Kolmogorov-Smirnov Tests

x <- rnorm(50)
y <- runif(30)
# null hypothesis is x and y come from the same distribution
# Do x and y come from the same distribution?
ks.test(x, y)

	Two-sample Kolmogorov-Smirnov test

data:  x and y
D = 0.56, p-value = 6.303e-06
alternative hypothesis: two-sided

z <- rnorm(10000)
x <- sample(z, 100)
y <- sample(z, 100)
ks.test(x, y)

	Two-sample Kolmogorov-Smirnov test

data:  x and y
D = 0.09, p-value = 0.8127
alternative hypothesis: two-sided

ANOVA

Tidyverse

Perform a function rowwise. https://stackoverflow.com/questions/53599684/dplyr-mutate-specific-columns-by-evaluating-lookup-cell-value

my_df <- structure(
  list(
    chr = c("chr1", "chr1", "chr1", "chr1", "chr1", "chr1"),
    pos = c(13273L, 17365L, 17407L, 17614L, 183358L, 183598L),
    ref = c("G", "C", "G", "G", "G", "C"),
    alt = c("C", "G", "A", "A", "C", "G"),
    A = c(0L, 0L, 4L, 6L, 0L, 0L),
    C = c(18L, 18L, 0L, 0L, 6L, 40L),
    G = c(0L, 1L, 12L, 10L, 12L, 6L),
    T = c(0L, 0L, 0L, 0L, 0L, 0L),
    all = c(18L, 19L, 16L, 16L, 18L, 46L)
  ),
  row.names = c(NA, -6L),
  class = c("tbl_df", "tbl", "data.frame")
)

my_df %>%
  mutate(ref_count = pmap_chr(
    .l = .,
    .f = function(...){
      row <- c(...)
      cols <- row["ref"]
      row[cols]
    }
  ))

pmap can be used to effectively work on dataframes by row by capturing each row as a named vector; you can then get the desired column names for indexing as cols by selecting them with ["ref"]. The function captures all the "..." arguments with "c(...)". Basically we are calling each row of the dataframe as arguments to the function.

Graphics

Creating a grayscale gradient image

#the function image displays a colour Image
#the function gray is the gray level specification
image(as.matrix(seq(1,100,0.1)), col=gray((0:200)/200), yaxt='n', xaxt='n')
#image with legend
#use image.plot from the fields package
#http://www.image.ucar.edu/GSP/Software/Fields/Help/image.plot.html
install.packages("fields")
library(fields)
image.plot(correlations)
#function for error bars from http://monkeysuncle.stanford.edu/?p=485
error.bar <- function(x, y, upper, lower=upper, length=0.1,...){
   if(length(x) != length(y) | length(y) !=length(lower) | length(lower) != length(upper))
   stop("vectors must be same length")
   arrows(x,y+upper, x, y-lower, angle=90, code=3, length=length, ...)
}
#tweaking the x-axis of a histogram
hist(d,xlim=c(-10,10))
#adding a red vertical line to a plot at x=31
abline(v=31, col="red")
#export as postscript
postscript("somefile.eps")
plot(x,y)
dev.off()
#exporting as SVG, which can be opened using free software such as InkScape
install.packages("RSvgDevice")
library(RSvgDevice)
devSVG(file='file.svg')
dev.off()
#labelling plots
#the text function can place text according to the coordinates you give it
text(x=10,y=20,"some_label")

ggplot2

Various people believe that learning ggplot2 via the qplot() function is not the best way to learn ggplot2. I just thought I'd mention it here because all the examples below are using qplot().

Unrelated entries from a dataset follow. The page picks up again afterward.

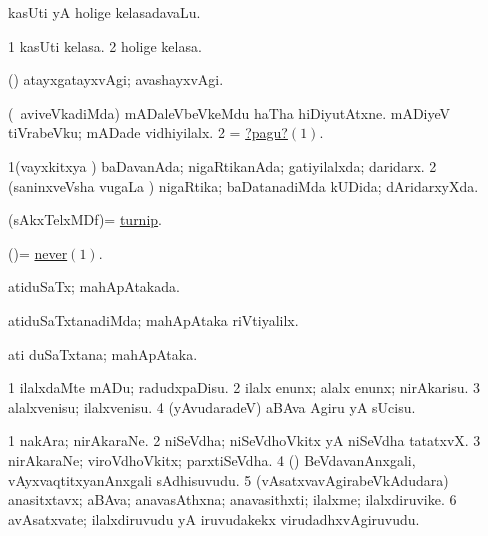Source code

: \bentry
{}
\gl{\nA}
\bmng
kasUti yA holige kelasadavaLu. 
\emng
\eentry

\bentry
{}
\gl{\nA}
\bmng
\bnum
\num{1} kasUti kelasa. 
\num{2} holige kelasa. 
\enum
\emng
\eentry

\bentry
{}
\gl{\kirxvi}
\bmng
(\pArxparx) atayxgatayxvAgi; avashayxvAgi. 
\emng

\noindent
\gl{\pagu}
\bmng
\hypertarget{needspagu1}{} 
\bnum
{}  
\banum
{} (\sA\ aviveVkadiMda) mADaleVbeVkeMdu haTha hiDiyutAtxne. 
 mADiyeV tiVrabeVku; mADade vidhiyilalx. 
\eanum
\numie
\num{2} = \hyperlink{needspagu1}{?pagu?\((1)\)}. 
\enum
\emng
\eentry

\bentry
{}
\gl{\gu}
\bmng
\bnum
\num{1}(vayxkitxya \vi) baDavanAda; nigaRtikanAda; gatiyilalxda; daridarx. 
\num{2} (saninxveVsha \mo vugaLa \vi) nigaRtika; baDatanadiMda kUDida; dAridarxyXda. 
\enum
\emng
\eentry

\bentry
{}
\gl{\nA}
\bmng
(sAkxTelxMDf)= \hyperref{kandict_t.pdf}{T}{turnip}{turnip}. 
\emng
\eentry

\bentry
{}
\gl{\kirxvi}
\bmng
(\kAparx)= \hyperlink{never}{never\((1)\)}. 
\emng
\eentry

\bentry
{}
\gl{\gu}
\bmng
atiduSaTx; mahApAtakada. 
\emng
\eentry

\bentry
{}
\gl{\nA}
\bmng
atiduSaTxtanadiMda; mahApAtaka riVtiyalilx. 
\emng
\eentry

\bentry
{}
\gl{\nA}
\bmng
ati duSaTxtana; mahApAtaka. 
\emng
\eentry

\bentry
{}
\gl{\saMkiSx}
\bmng
{} 
\emng
\eentry

\bentry
{}
\gl{\sakirx}
\bmng
\bnum
\num{1} ilalxdaMte mADu; radudxpaDisu. 
\num{2} ilalx enunx; alalx enunx; nirAkarisu. 
\num{3} alalxvenisu; ilalxvenisu. 
\num{4} (yAvudaradeV) aBAva Agiru yA sUcisu. 
\enum
\emng
\eentry

\bentry
{}
\gl{\nA}
\bmng
\bnum
\num{1} nakAra; nirAkaraNe. 
\num{2} niSeVdha; niSeVdhoVkitx yA niSeVdha tatatxvX. 
\num{3} nirAkaraNe; viroVdhoVkitx; parxtiSeVdha. 
\hypertarget{negation(4)}{} 
\num{4} (\takaR) BeVdavanAnxgali, vAyxvaqtitxyanAnxgali sAdhisuvudu. 
\num{5} (vAsatxvavAgirabeVkAdudara) anasitxtavx; aBAva; anavasAthxna; anavasithxti; ilalxme; ilalxdiruvike. 
\num{6} avAsatxvate; ilalxdiruvudu yA iruvudakekx virudadhxvAgiruvudu. 
\enum
\emng
\eentry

Drawing lines with ggplot2 http://wiki.stdout.org/rcookbook/Graphs/Lines%20(ggplot2)/

Code from http://ggplot2.org/book/
#install if necessary
install.packages("ggplot2")
#qplot stands for quick plot
set.seed(1410)
dsmall <- diamonds[sample(nrow(diamonds), 100), ]
qplot(carat, price, data = diamonds)
qplot(log(carat), log(price), data=diamonds)
#adding a legend is automatically done
qplot(carat, price, data = dsmall, colour= cut)
#adding transparency
qplot(carat, price, data = diamonds, alpha = I(1/10))
#adding a trend line
qplot(carat, price, data = diamonds, geom = c("point", "smooth"))
#controlling the smoothness
qplot(carat, price, data = dsmall, geom = c("point", "smooth"), span = 0.2)
#fitting with a generalised additive model (gam)
library(mgcv)
qplot(carat, price, data = dsmall, geom = c("point", "smooth"), method = "gam", formula = y ~ s(x))
qplot(carat, price, data = dsmall, geom = c("point", "smooth"), method = "gam", formula = y ~ s(x, bs = "cs"))
#fitting using a linear model
qplot(carat, price, data = dsmall, geom = c("point", "smooth"), method="lm")
#fitting using splines
library(splines)
qplot(carat, price, data = dsmall, geom = c("point", "smooth"), method="lm", formula = y ~ ns(x,5))
#using jittering and transparency
qplot(color, price / carat, data = diamonds, geom = "jitter", alpha = I(1/5))
#boxplot
qplot(color, price / carat, data = diamonds, geom = "boxplot")
#histograms and density plots
qplot(carat, data = diamonds, geom = "histogram")
qplot(carat, data = diamonds, geom = "density")
#histogram and adjusting the binwidth, xlim specifies range of x-axis from 0 to 3
qplot(carat, data = diamonds, geom = "histogram", binwidth = 0.01, xlim = c(0,3))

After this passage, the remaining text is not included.